Urinary polyphenols, measured as concentrations of individual metabolites and total polyphenol metabolites have been used to assess intakes of vegetables, fruits, wholegrains, soy, coffee and tea, as well as total polyphenols [12,13]. Correlations between intakes of polyphenol rich foods and urinary polyphenol metabolites have varied, ranging from weakly to strongly positive [12,13]. While urinary polyphenols have been used to assess the intakes of polyphenol-rich foods, few studies have explored the application of spot urinary polyphenols in intervention studies, instead using 24-h urine samples. The application of spot urine samples is promising based on previous findings [21,22]. Spot urine samples are less burdensome on participants and easier to administer within study protocols, therefore further validation of their application is warranted.
High intakes of vegetables and fruits delivers a diet rich in polyphenols, which has been associated with beneficial health effects, such as lower risk of inflammatory conditions including obesity, type 2 diabetes and cardiovascular disease [19,23]. The identification of a biomarker that reflects intakes of polyphenols and polyphenol-rich foods, particularly vegetables and fruits, would allow for a further investigation of relationships between polyphenol intakes and disease risks. However, further research is required to understand which urinary polyphenols or combinations of polyphenol metabolites can be used as objective measures of polyphenol intakes.

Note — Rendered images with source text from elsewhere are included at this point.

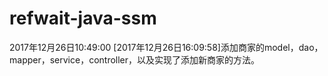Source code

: 
# refwait-java-ssm
2017年12月26日10:49:00
[2017年12月26日16:09:58]添加商家的model，dao，mapper，service，controller，以及实现了添加新商家的方法。
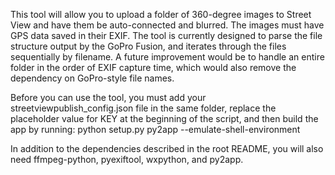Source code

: This tool will allow you to upload a folder of 360-degree images to Street View and have them be auto-connected and blurred.  The images must have GPS data saved in their EXIF.  The tool is currently designed to parse the file structure output by the GoPro Fusion, and iterates through the files sequentially by filename.  A future improvement would be to handle an entire folder in the order of EXIF capture time, which would also remove the dependency on GoPro-style file names.

Before you can use the tool, you must add your streetviewpublish_config.json file in the same folder, replace the placeholder value for KEY at the beginning of the script, and then build the app by running:
python setup.py py2app --emulate-shell-environment

In addition to the dependencies described in the root README, you will also need ffmpeg-python, pyexiftool, wxpython, and py2app.
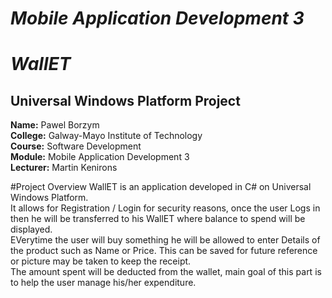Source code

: 
# *Mobile Application Development 3*
# *WallET*
## Universal Windows Platform Project


**Name:** Pawel Borzym </br>
**College:** Galway-Mayo Institute of Technology </br>
**Course:** Software Development </br>
**Module:** Mobile Application Development 3 </br>
**Lecturer:** Martin Kenirons </br>


#Project Overview
WallET is an application developed in C# on Universal Windows Platform. </br>
It allows for Registration / Login for security reasons, once the user Logs in then he will be transferred to his WallET where balance to spend will be displayed. </br>
EVerytime the user will buy something he will be allowed to enter Details of the product such as Name or Price. This can be saved for future reference or picture may be taken to keep the receipt. </br>
The amount spent will be deducted from the wallet, main goal of this part is to help the user manage his/her expenditure. 
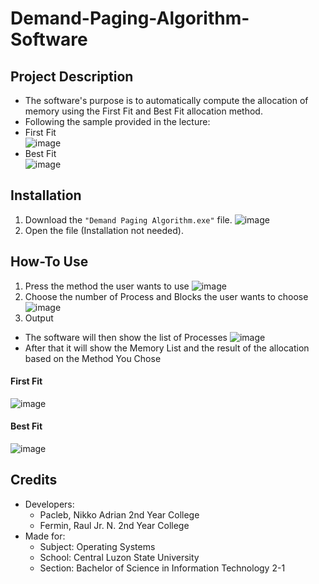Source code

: # Demand-Paging-Algorithm-Software
## Project Description
* The software's purpose is to automatically compute the allocation of memory using the First Fit and Best Fit allocation method.
* Following the sample provided in the lecture:
* First Fit<br/>
![image](https://user-images.githubusercontent.com/93676412/140177507-1604c1cb-7392-4670-b160-92fbaf94deaf.png)
* Best Fit<br/>
![image](https://user-images.githubusercontent.com/93676412/140177621-751a5668-56a3-4843-9049-7ac4a4e210a1.png)

## Installation
1. Download the `"Demand Paging Algorithm.exe"` file.
    ![image](https://user-images.githubusercontent.com/93676412/140173452-715b8259-0e15-489f-bbbd-cd031156fee6.png)
2. Open the file (Installation not needed).

## How-To Use
1. Press the method the user wants to use
![image](https://user-images.githubusercontent.com/93676412/140177873-3d39e88b-9658-43be-8e95-85e56296f56b.png)
2. Choose the number of Process and Blocks the user wants to choose
![image](https://user-images.githubusercontent.com/93676412/140179096-14667c80-6900-4050-86e5-63b8327eced5.png)
3. Output
* The software will then show the list of Processes
![image](https://user-images.githubusercontent.com/93676412/140179128-676d2fa3-f65c-4266-86e2-0569951acdd7.png)
* After that it will show the Memory List and the result of the allocation based on the Method You Chose
#### First Fit
![image](https://user-images.githubusercontent.com/93676412/140179176-952f67cb-f318-4fdb-8542-0e2907250ad6.png)
#### Best Fit
![image](https://user-images.githubusercontent.com/93676412/140179211-e534189f-1b55-4ce6-91bd-3b96ffee1006.png)

## Credits
* Developers:<br/>
  - Pacleb, Nikko Adrian    2nd Year College<br/>
  - Fermin, Raul Jr. N.     2nd Year College<br/>
* Made for:<br/>
  - Subject: Operating Systems<br/>
  - School: Central Luzon State University<br/>
  - Section: Bachelor of Science in Information Technology 2-1<br/>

This current study uses a combination of 15 individual urinary metabolites identified previously as potential biomarkers of vegetable, fruit and total polyphenol intakes [12].
Therefore, the aim of the current study was to evaluate associations between total polyphenol intakes and polyphenols derived from key vegetable and fruit sub-groups and urinary concentrations of polyphenol metabolites in a sample of Australian adults consuming a diet rich in vegetables and fruit.

2. Materials and Methods

2.1. Study Design

Participants were enrolled in a 10-week pre-post high vegetable and fruit weight loss intervention. Data were collected at baseline (pre), week 2 (early) and week 10 (post) intervention. Participants were advised to fast for approximately 12-h prior to data collection sessions. There was some non-compliance with fasting at week 2 however all results were still included. Measurements, including height and weight, a spot urine sample collected after the first morning void, demographic characteristics and dietary intake were collected at each session.
Ethics approval was obtained from The University of Newcastle, Human Research Ethics Committee and written, informed consent obtained from all participants (H-2013-0315). Trial was registered with the Australian New Zealand Clinical Trials Registry (ACTRN12620000046909).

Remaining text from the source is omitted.